As contest competition allows the monopolization of resources, offspring will typically always be produced and survive until adulthood independent of the population size, resulting in stable population dynamics. This is in stark contrast to scramble competition which can result in periodic or chaotic population dynamics. The Beverton–Holt model is often used to represent population dynamics arising from contest competition. This model, and a few other well-known population models, can be explicitly derived from individual-level processes assuming contest competition and a random distribution of individuals among resources.

Contest competition has been observed in a variety of species. In white-faced monkeys, Cebus capucinus, regardless of aggression, avoidance, or sex, higher ranking monkeys had higher energy intake within their group.

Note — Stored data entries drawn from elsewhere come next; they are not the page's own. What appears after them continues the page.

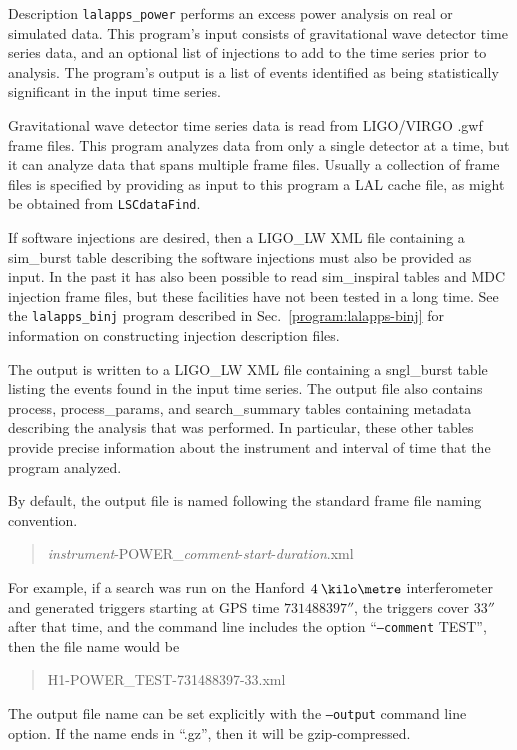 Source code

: \documentclass[10pt]{article}
\newcommand{\prog}[1]{\texttt{#1}}
\newcommand{\option}[1]{\texttt{#1}}
\newcommand{\parm}[1]{\textit{#1}}
\newenvironment{entry}%
{\begin{list}{}{\renewcommand{\makelabel}[1]%
{\parbox[b]{\labelwidth}{\makebox[0pt][l]{\textbf{##1}}\\}}%
\setlength{\labelwidth}{1em}%
\setlength{\labelsep}{1em}%
\setlength{\leftmargin}{2em}%
\setlength{\topsep}{\medskipamount}%
\setlength{\itemsep}{\medskipamount}%
\setlength{\parsep}{\medskipamount}%
\setlength{\listparindent}{0pt}}}
{\end{list}}
\begin{document}
\begin{entry}
\item[Description] 
\prog{lalapps\_power} performs an excess power analysis on real or
simulated data.  This program's input consists of gravitational wave
detector time series data, and an optional list of injections to add to the
time series prior to analysis.  The program's output is a list of events
identified as being statistically significant in the input time series.

Gravitational wave detector time series data is read from LIGO/VIRGO .gwf
frame files.  This program analyzes data from only a single detector at a
time, but it can analyze data that spans multiple frame files.  Usually a
collection of frame files is specified by providing as input to this
program a LAL cache file, as might be obtained from \prog{LSCdataFind}.

If software injections are desired, then a LIGO\_LW XML file containing a
sim\_burst table describing the software injections must also be provided
as input.  In the past it has also been possible to read sim\_inspiral
tables and MDC injection frame files, but these facilities have not been
tested in a long time.  See the \prog{lalapps\_binj} program described in
Sec.~\ref{program:lalapps-binj} for information on constructing injection
description files.

The output is written to a LIGO\_LW XML file containing a sngl\_burst table
listing the events found in the input time series.  The output file also
contains process, process\_params, and search\_summary tables containing
metadata describing the analysis that was performed.  In particular, these
other tables provide precise information about the instrument and interval
of time that the program analyzed.

By default, the output file is named following the standard frame file
naming convention.
\begin{quote}
\parm{instrument}-POWER\_\parm{comment}-\parm{start}-\parm{duration}.xml
\end{quote}
For example, if a search was run on the Hanford \(\unit{4}{\kilo\metre}\)
interferometer and generated triggers starting at GPS time
\(\unit{731488397}{\second}\), the triggers cover \(\unit{33}{\second}\)
after that time, and the command line includes the option
``\option{--comment} TEST'', then the file name would be 
\begin{quote}
H1-POWER\_TEST-731488397-33.xml
\end{quote}
The output file name can be set explicitly with the \option{--output}
command line option.  If the name ends in ``.gz'', then it will be
gzip-compressed.


\end{entry}
\end{document}

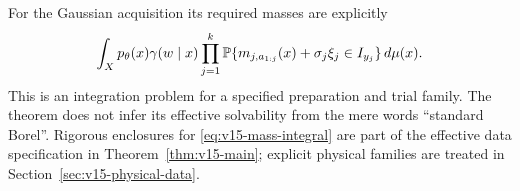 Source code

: For the Gaussian acquisition its required masses are explicitly
\begin{equation}\label{eq:v15-mass-integral}
 \int_X p_\theta(x)\gamma(w\mid x)
       \prod_{j=1}^k
       \Pp\{m_{j,a_{1:j}}(x)+\sigma_j\xi_j\in I_{y_j}\}\,d\mu(x).
\end{equation}
This is an integration problem for a specified preparation and trial
family. The theorem does not infer its effective solvability from the
mere words ``standard Borel''. Rigorous enclosures for
\eqref{eq:v15-mass-integral} are part of the effective data specification
in Theorem~\ref{thm:v15-main}; explicit physical families are treated in
Section~\ref{sec:v15-physical-data}.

For female Microcebus murinus groups, if the resource (fruit) could be monopolized, they would compete within their group for it. In a controlled lab experiment with three parasitic wasp species (Dinarmus basalis, Anisopteromalus calandrae, and Heterospilus prosopidis) they found that between the first larvae in the host and the second, the larvae that would win depended on the time between them. There was also a Nicholson–Bailey model made to partially explain the relationship between Heterospilus prosopidis and its host Callosobruchus maculatus.

Fitness gains for the winner of the contest is not always known. For example, in mountain gorillas, Gorilla beringei, higher ranking females had higher average food-site resident times and higher aggression and avoidance while eating than lower ranking females. Higher ranking females have higher reproductive success, but both energy intake and the energy needed for travel to the food site do not differ among ranks.

Other research in contest competition focus on what aspects are relevant for contest resolution. In a study looking at aerial wars of attrition in territorial insects, they found that the energy Cuterebra austeni got from their resources before adulthood played a role in who won. Some species have obvious gains when they win, but no morphological and/or physiological tell to determine who would win. This is the case with several species of butterflies where males hold a contest over territory. However, a study in 2010 that staged contests between male Pararge aegeria found motivation to be a factor. The more time a male spent with a female, the more persistent they were, which increased the likelihood of the male to win the contest over the previous male holding dominance over the territory.